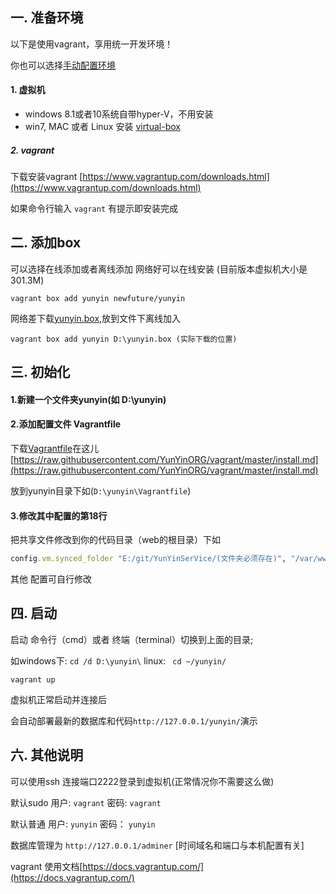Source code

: ## 一. 准备环境

以下是使用vagrant，享用统一开发环境！

你也可以选择[手动配置环境](./install.md)

#### 1. 虚拟机

* windows 8.1或者10系统自带hyper-V，不用安装
* win7, MAC 或者 Linux 安装 [virtual-box](https://www.virtualbox.org/wiki/Downloads)

##### 2. vagrant
下载安装vagrant
[https://www.vagrantup.com/downloads.html](https://www.vagrantup.com/downloads.html)

如果命令行输入 `vagrant` 有提示即安装完成



##  二. 添加box

可以选择在线添加或者离线添加
网络好可以在线安装 (目前版本虚拟机大小是301.3M)
```
vagrant box add yunyin newfuture/yunyin 
```
网络差下载[yunyin.box](http://pan.baidu.com/s/1jG9zLKa),放到文件下离线加入 
```
vagrant box add yunyin D:\yunyin.box (实际下载的位置)
```


## 三. 初始化

#### 1.新建一个文件夹yunyin(如 D:\yunyin)

#### 2.添加配置文件 Vagrantfile

下载[Vagrantfile](./Vagrantfile)在这儿[https://raw.githubusercontent.com/YunYinORG/vagrant/master/install.md](https://raw.githubusercontent.com/YunYinORG/vagrant/master/install.md)

放到yunyin目录下如(`D:\yunyin\Vagrantfile`)

#### 3.修改其中配置的第18行

把共享文件修改到你的代码目录（web的根目录）下如
```ruby
config.vm.synced_folder "E:/git/YunYinSerVice/(文件夹必须存在)", "/var/www/html/"
```

其他 配置可自行修改

## 四. 启动

启动 命令行（cmd）或者 终端（terminal）切换到上面的目录;

如windows下: `cd /d D:\yunyin\`  linux: ` cd ~/yunyin/`
```
vagrant up
```

虚拟机正常启动并连接后 

会自动部署最新的数据库和代码`http://127.0.0.1/yunyin/`演示 


##

## 六. 其他说明

可以使用ssh  连接端口2222登录到虚拟机(正常情况你不需要这么做)

默认sudo 用户: `vagrant` 密码: `vagrant`

默认普通 用户: `yunyin`  密码： `yunyin` 

数据库管理为 `http://127.0.0.1/adminer` [时间域名和端口与本机配置有关]

vagrant 使用文档[https://docs.vagrantup.com/](https://docs.vagrantup.com/)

-=-=-

To do: Go back to the data above and please quote exactly, and only, the lines from the line with "可以选择在线添加或者离线添加" through its last line.

Exercise output:
可以选择在线添加或者离线添加
网络好可以在线安装 (目前版本虚拟机大小是301.3M)
```
vagrant box add yunyin newfuture/yunyin 
```
网络差下载[yunyin.box](http://pan.baidu.com/s/1jG9zLKa),放到文件下离线加入 
```
vagrant box add yunyin D:\yunyin.box (实际下载的位置)
```


## 三. 初始化

#### 1.新建一个文件夹yunyin(如 D:\yunyin)

#### 2.添加配置文件 Vagrantfile

下载[Vagrantfile](./Vagrantfile)在这儿[https://raw.githubusercontent.com/YunYinORG/vagrant/master/install.md](https://raw.githubusercontent.com/YunYinORG/vagrant/master/install.md)

放到yunyin目录下如(`D:\yunyin\Vagrantfile`)

#### 3.修改其中配置的第18行

把共享文件修改到你的代码目录（web的根目录）下如
```ruby
config.vm.synced_folder "E:/git/YunYinSerVice/(文件夹必须存在)", "/var/www/html/"
```

其他 配置可自行修改

## 四. 启动

启动 命令行（cmd）或者 终端（terminal）切换到上面的目录;

如windows下: `cd /d D:\yunyin\`  linux: ` cd ~/yunyin/`
```
vagrant up
```

虚拟机正常启动并连接后 

会自动部署最新的数据库和代码`http://127.0.0.1/yunyin/`演示 


##

## 六. 其他说明

可以使用ssh  连接端口2222登录到虚拟机(正常情况你不需要这么做)

默认sudo 用户: `vagrant` 密码: `vagrant`

默认普通 用户: `yunyin`  密码： `yunyin` 

数据库管理为 `http://127.0.0.1/adminer` [时间域名和端口与本机配置有关]

vagrant 使用文档[https://docs.vagrantup.com/](https://docs.vagrantup.com/)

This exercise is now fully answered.